▶ **The data**:
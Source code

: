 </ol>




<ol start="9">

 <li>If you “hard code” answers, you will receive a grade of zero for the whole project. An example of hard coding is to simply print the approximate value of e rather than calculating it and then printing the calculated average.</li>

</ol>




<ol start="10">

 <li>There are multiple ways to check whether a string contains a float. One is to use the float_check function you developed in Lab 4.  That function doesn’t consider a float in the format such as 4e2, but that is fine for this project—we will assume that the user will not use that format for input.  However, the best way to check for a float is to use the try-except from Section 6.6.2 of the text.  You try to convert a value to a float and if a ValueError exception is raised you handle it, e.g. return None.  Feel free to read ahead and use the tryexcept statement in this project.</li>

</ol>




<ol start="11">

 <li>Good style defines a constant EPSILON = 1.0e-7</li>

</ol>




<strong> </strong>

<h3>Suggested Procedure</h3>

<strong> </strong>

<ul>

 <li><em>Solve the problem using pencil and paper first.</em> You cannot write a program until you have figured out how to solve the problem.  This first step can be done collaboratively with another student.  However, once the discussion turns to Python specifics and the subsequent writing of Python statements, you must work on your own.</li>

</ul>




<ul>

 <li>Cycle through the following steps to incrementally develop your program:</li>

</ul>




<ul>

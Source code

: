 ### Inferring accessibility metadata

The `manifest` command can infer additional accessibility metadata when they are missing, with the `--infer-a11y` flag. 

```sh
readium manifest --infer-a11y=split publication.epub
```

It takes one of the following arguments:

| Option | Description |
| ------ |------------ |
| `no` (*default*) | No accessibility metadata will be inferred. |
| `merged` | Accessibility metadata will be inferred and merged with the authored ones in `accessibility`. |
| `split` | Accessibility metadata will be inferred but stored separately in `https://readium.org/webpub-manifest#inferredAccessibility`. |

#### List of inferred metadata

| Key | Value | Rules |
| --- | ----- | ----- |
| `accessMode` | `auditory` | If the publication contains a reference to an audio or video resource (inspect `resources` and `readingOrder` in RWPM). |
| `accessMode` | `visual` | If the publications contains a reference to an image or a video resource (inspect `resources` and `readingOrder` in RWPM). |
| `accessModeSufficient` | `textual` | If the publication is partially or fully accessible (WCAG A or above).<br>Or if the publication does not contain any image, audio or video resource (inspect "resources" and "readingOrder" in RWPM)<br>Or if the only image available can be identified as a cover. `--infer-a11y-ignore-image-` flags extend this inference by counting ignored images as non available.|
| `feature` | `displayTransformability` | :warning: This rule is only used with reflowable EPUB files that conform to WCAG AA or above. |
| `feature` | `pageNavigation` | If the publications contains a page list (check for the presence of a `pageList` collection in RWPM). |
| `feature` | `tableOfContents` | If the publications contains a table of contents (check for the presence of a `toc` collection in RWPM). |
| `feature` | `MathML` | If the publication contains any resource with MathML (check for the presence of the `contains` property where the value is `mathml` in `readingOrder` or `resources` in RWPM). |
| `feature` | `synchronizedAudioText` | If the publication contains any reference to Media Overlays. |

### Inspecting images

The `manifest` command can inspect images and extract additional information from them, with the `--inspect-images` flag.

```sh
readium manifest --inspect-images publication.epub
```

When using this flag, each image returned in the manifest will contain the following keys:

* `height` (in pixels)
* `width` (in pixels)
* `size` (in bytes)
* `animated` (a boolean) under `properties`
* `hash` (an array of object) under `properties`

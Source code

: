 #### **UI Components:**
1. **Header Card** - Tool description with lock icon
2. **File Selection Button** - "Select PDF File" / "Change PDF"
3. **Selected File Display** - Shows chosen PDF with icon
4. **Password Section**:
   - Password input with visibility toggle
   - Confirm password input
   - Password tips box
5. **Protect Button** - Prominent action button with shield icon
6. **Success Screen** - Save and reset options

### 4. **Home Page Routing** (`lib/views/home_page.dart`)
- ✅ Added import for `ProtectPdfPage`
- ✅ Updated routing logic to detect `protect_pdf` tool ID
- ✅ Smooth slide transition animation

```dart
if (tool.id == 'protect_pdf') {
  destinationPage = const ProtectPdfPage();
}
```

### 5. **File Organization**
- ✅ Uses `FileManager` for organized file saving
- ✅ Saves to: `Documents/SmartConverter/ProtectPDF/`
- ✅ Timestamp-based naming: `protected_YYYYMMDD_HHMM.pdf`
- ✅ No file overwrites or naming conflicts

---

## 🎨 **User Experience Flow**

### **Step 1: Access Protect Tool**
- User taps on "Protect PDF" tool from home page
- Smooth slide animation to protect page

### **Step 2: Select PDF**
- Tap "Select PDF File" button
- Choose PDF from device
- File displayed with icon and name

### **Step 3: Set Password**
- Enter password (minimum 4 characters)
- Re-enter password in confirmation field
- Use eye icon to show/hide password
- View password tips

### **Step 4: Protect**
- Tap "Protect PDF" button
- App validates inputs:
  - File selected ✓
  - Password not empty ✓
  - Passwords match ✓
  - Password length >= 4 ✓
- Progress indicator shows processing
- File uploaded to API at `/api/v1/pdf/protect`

▶ **Problem requirements**:
Answer with a number alone. It should equal the count of lines in the entries that hold "Smooth".

▶ **Written answer**:
2